What is the number of lines in this listing that include the string "Rating"? Answer with that number by itself.

####

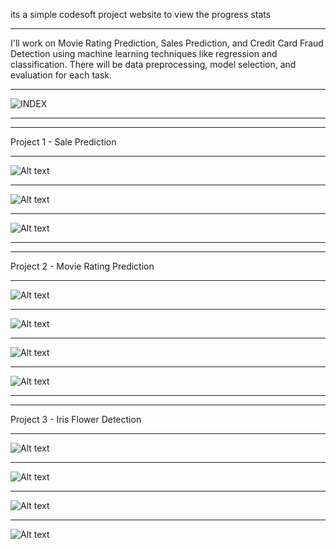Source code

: its a simple codesoft project website to view the progress stats

***
I'll work on Movie Rating Prediction, Sales Prediction, and Credit Card Fraud Detection using machine learning techniques like regression and classification. There will be data preprocessing, model selection, and evaluation for each task.
***
![INDEX](image/index.png)
***
***
Project 1 - Sale Prediction
***
![Alt text](image/p1_1.png)
***
![Alt text](image/p1_2.png)
***
![Alt text](image/p1_3.png)
***
***
Project 2 - Movie Rating Prediction
***
![Alt text](image/p2_1.png)
***
![Alt text](image/p2_2.png)
***
![Alt text](image/p2_3.png)
***
![Alt text](image/p2_4.png)
***
***
Project 3 - Iris Flower Detection
***
![Alt text](image/p3_1.png)
***
![Alt text](image/p3_2.png)
***
![Alt text](image/p3_3.png)
***
![Alt text](image/p3_4.png)
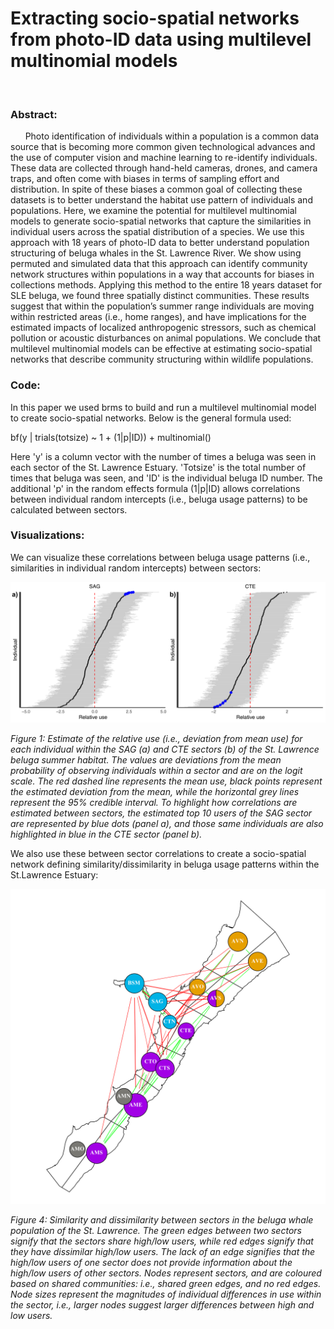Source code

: # Extracting socio-spatial networks from photo-ID data using multilevel multinomial models
<br>

### Abstract: 
&nbsp;&nbsp;&nbsp;&nbsp;&nbsp;&nbsp;Photo identification of individuals within a population is a common data source that is becoming more common given technological advances and the use of computer vision and machine learning to re-identify individuals. These data are collected through hand-held cameras, drones, and camera traps, and often come with biases in terms of sampling effort and distribution. In spite of these biases a common goal of collecting these datasets is to better understand the habitat use pattern of individuals and populations. Here, we examine the potential for multilevel multinomial models to generate socio-spatial networks that capture the similarities in individual users across the spatial distribution of a species. We use this approach with 18 years of photo-ID data to better understand population structuring of beluga whales in the St. Lawrence River. We show using permuted and simulated data that this approach can identify community network structures within populations in a way that accounts for biases in collections methods. Applying this method to the entire 18 years dataset for SLE beluga, we found three spatially distinct communities. These results suggest that within the population’s summer range individuals are moving within restricted areas (i.e., home ranges), and have implications for the estimated impacts of localized anthropogenic stressors, such as chemical pollution or acoustic disturbances on animal populations. We conclude that multilevel multinomial models can be effective at estimating socio-spatial networks that describe community structuring within wildlife populations. 
<br>
 
### Code:

 In this paper we used brms to build and run a multilevel multinomial model to create socio-spatial networks. Below is the general formula used:
 
  bf(y | trials(totsize) ~ 1 + (1|p|ID)) + multinomial()
  
 Here 'y' is a column vector with the number of times a beluga was seen in each sector of the St. Lawrence Estuary. 'Totsize' is the total number of times that beluga was seen, and 'ID' is the individual beluga ID number. The additional 'p' in the random effects formula (1|p|ID) allows correlations between individual random intercepts (i.e., beluga usage patterns) to be calculated between sectors.
<br>
 
### Visualizations:
 We can visualize these correlations between beluga usage patterns (i.e., similarities in individual random intercepts) between sectors:
 
 ![](inst/figs/Fig_relative_use_randomEffects.png)
 
 *Figure 1: Estimate of the relative use (i.e., deviation from mean use) for each individual within the SAG (a) and CTE sectors (b) of the St. Lawrence beluga summer habitat. The values are deviations from the mean probability of observing individuals within a sector and are on the logit scale. The red dashed line represents the mean use, black points represent the estimated deviation from the mean, while the horizontal grey lines represent the 95% credible interval. To highlight how correlations are estimated between sectors, the estimated top 10 users of the SAG sector are represented by blue dots (panel a), and those same individuals are also highlighted in blue in the CTE sector (panel b).*
 
 
 We also use these between sector correlations to create a socio-spatial network defining similarity/dissimilarity in beluga usage patterns within the St.Lawrence Estuary:
 
 ![](inst/figs/Spatial_comm_net.png)

*Figure 4: Similarity and dissimilarity between sectors in the beluga whale population of the St. Lawrence. The green edges between two sectors signify that the sectors share high/low users, while red edges signify that they have dissimilar high/low users. The lack of an edge signifies that the high/low users of one sector does not provide information about the high/low users of other sectors. Nodes represent sectors, and are coloured based on shared communities: i.e., shared green edges, and no red edges. Node sizes represent the magnitudes of individual differences in use within the sector, i.e., larger nodes suggest larger differences between high and low users.*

####

> **Response below**:
2